The cooperative's constitution prevents more than 25 per cent of its capital being available for trading in the fund, which allows farmer members of the cooperative to trade non-voting, so-called "dry" or investment shares among themselves.

Members of the public, including financial institutions, will also be able to invest in Fonterra for the first time through non-voting units which, while not Fonterra shares, are expected to be effectively "fungible" with Fonterra shares. That is, they are expected to trade at the same price as Fonterra shares and to perform according to Fonterra's commercial fortunes.

Three possible launch dates are in prospect for Trading Among Farmers - November 1 this year, April 1, 2012, and November 1, 2012 - depending on the progress of legislation, sufficient farmers wishing to trade shares, and institutional investors opting to become "registered volume providers", or market-makers, who will quote buy and sell prices for Fonterra units to help stoke market activity.

"Trading Among Farmers will only be launched if it is supported by all stakeholders," said van der Heyden. "The existence of a sufficiently deep and liquid market for Fonterra shares has to be judged from the success of the launch, and not with a hard and fast number that could turn out to be set too high.
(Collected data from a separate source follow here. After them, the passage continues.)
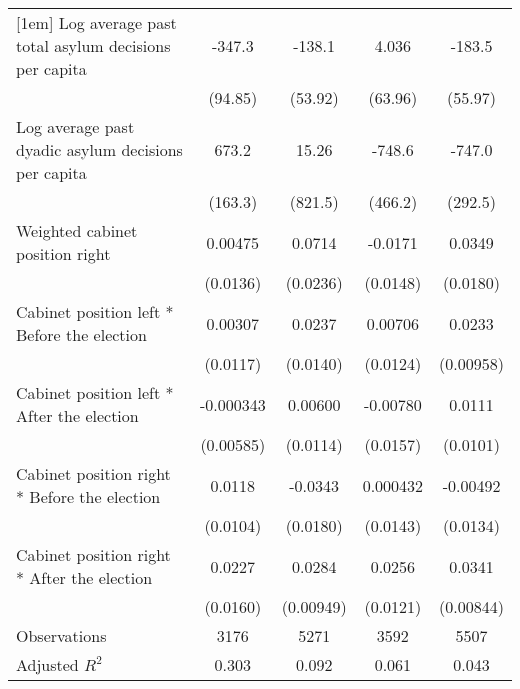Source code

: \begin{table}[htbp]
\begin{tabular}{l*{4}{c}}
[1em]
Log average past total asylum decisions per capita&      -347.3\sym{**} &      -138.1\sym{*}  &       4.036         &      -183.5\sym{**} \\
                    &     (94.85)         &     (53.92)         &     (63.96)         &     (55.97)         \\
[1em]
Log average past dyadic asylum decisions per capita&       673.2\sym{**} &       15.26         &      -748.6         &      -747.0\sym{*}  \\
                    &     (163.3)         &     (821.5)         &     (466.2)         &     (292.5)         \\
[1em]
Weighted cabinet position right&     0.00475         &      0.0714\sym{**} &     -0.0171         &      0.0349         \\
                    &    (0.0136)         &    (0.0236)         &    (0.0148)         &    (0.0180)         \\
[1em]
Cabinet position left * Before the election&     0.00307         &      0.0237         &     0.00706         &      0.0233\sym{*}  \\
                    &    (0.0117)         &    (0.0140)         &    (0.0124)         &   (0.00958)         \\
[1em]
Cabinet position left * After the election&   -0.000343         &     0.00600         &    -0.00780         &      0.0111         \\
                    &   (0.00585)         &    (0.0114)         &    (0.0157)         &    (0.0101)         \\
[1em]
Cabinet position right * Before the election&      0.0118         &     -0.0343         &    0.000432         &    -0.00492         \\
                    &    (0.0104)         &    (0.0180)         &    (0.0143)         &    (0.0134)         \\
[1em]
Cabinet position right * After the election&      0.0227         &      0.0284\sym{**} &      0.0256         &      0.0341\sym{**} \\
                    &    (0.0160)         &   (0.00949)         &    (0.0121)         &   (0.00844)         \\
\hline
Observations        &        3176         &        5271         &        3592         &        5507         \\
Adjusted \(R^{2}\)  &       0.303         &       0.092         &       0.061         &       0.043         \\

\end{tabular}
\end{table}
"Any regulatory requirement in relation to the Fund has to contribute to its success, and not detract from it."

Likewise, Fonterra is arguing it should not be exposed to any more disclosure or transparency obligations than are required of listed companies under existing securities law, including the issuing of a full investment prospectus prior to Trading Among Farmers commencing.

The primary stated intention of the initiative is to give farmer members of the Fonterra cooperative the ability to increase or reduce that part of their shareholding that is not determined by the rules that govern the issue of voting shares, which are linked to actual milk production.

Farmers can elect to own so-called "dry" shares to a value 20 per cent above their "wet" shares at present. Under the new proposal will be able to subscribe for dry shares up to 200 per cent of their wet share entitlement.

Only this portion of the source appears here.